Recorded information
%%
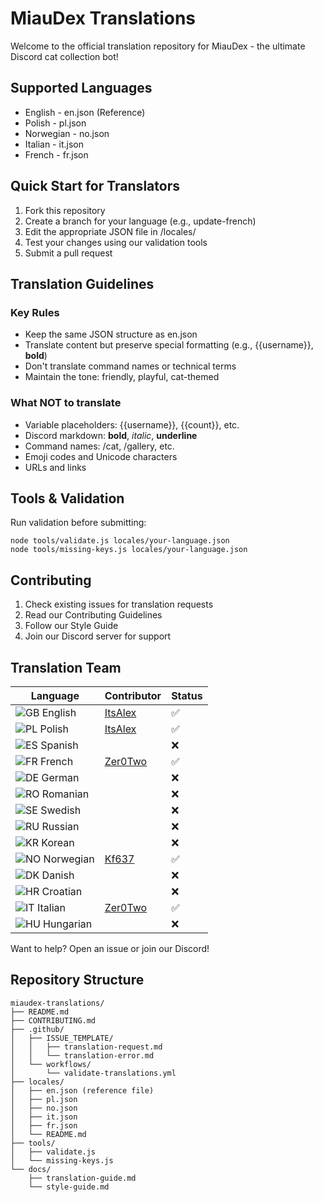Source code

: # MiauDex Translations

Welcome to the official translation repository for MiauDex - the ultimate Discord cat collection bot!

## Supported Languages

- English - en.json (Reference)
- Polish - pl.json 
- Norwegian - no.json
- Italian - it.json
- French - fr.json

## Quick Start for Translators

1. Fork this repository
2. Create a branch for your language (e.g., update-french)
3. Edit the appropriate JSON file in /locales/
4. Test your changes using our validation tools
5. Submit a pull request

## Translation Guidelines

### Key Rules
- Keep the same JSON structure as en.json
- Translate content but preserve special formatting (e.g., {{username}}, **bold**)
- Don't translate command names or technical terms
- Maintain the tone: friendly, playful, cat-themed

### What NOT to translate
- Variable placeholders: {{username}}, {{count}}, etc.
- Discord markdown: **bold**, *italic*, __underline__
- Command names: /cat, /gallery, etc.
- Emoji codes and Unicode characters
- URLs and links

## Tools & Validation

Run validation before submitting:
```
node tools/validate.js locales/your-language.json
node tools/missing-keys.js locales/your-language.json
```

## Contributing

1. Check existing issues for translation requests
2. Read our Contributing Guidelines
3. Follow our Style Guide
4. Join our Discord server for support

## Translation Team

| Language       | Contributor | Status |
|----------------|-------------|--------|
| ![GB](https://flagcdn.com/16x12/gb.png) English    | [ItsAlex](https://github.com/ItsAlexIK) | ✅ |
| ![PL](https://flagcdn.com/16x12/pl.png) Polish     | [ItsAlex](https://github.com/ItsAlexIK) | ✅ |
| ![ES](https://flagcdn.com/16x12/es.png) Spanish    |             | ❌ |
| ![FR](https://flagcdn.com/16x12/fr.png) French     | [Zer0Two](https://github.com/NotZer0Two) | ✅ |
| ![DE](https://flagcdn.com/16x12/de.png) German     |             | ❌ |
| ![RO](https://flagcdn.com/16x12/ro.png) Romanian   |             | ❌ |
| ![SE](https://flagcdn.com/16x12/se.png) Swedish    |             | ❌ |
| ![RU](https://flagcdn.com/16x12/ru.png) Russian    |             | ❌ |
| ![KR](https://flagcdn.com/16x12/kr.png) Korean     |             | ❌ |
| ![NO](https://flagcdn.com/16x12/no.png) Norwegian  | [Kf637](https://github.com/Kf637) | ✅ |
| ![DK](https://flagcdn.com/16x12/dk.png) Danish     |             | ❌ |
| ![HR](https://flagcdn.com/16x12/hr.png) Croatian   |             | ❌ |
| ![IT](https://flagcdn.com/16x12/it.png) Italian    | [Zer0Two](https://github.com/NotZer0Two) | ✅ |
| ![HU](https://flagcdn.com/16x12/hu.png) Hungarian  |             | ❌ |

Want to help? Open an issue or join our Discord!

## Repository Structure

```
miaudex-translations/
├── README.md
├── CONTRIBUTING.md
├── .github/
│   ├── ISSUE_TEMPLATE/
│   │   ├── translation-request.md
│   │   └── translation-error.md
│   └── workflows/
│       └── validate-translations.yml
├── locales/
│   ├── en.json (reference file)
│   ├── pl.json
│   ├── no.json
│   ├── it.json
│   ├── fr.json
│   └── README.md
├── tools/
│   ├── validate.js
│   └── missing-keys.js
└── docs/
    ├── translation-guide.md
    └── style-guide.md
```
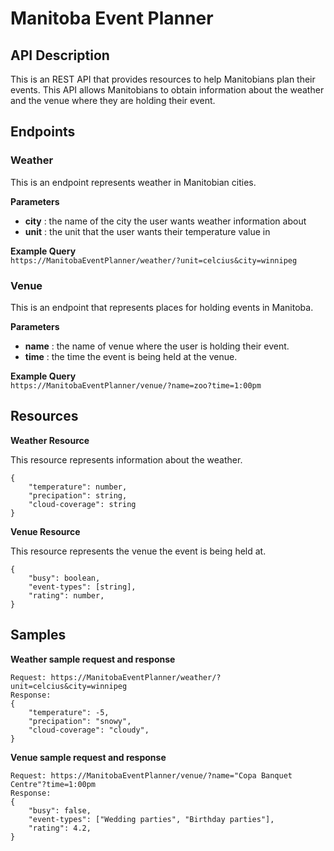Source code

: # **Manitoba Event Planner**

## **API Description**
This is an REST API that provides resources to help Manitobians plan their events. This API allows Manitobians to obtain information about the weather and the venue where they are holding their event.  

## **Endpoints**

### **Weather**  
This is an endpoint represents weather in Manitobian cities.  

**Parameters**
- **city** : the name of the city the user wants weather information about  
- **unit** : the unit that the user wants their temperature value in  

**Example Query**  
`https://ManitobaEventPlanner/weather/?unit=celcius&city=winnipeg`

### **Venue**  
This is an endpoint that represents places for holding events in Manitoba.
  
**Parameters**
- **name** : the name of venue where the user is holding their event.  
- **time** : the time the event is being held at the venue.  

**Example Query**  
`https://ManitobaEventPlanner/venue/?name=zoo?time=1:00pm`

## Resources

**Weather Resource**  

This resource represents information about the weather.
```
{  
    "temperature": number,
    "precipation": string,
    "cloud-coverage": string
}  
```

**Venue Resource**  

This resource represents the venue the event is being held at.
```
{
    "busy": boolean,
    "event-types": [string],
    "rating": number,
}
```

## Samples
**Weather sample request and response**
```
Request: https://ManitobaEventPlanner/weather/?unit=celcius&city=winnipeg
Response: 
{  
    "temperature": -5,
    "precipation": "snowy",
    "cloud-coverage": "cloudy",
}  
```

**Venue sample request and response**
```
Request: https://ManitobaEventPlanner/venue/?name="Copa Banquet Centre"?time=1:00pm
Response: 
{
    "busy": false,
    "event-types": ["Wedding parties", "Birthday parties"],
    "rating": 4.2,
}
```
%%
Aim of the task
Each line of the data above containing the string "node" is to be copied.

Response box
node tools/validate.js locales/your-language.json
node tools/missing-keys.js locales/your-language.json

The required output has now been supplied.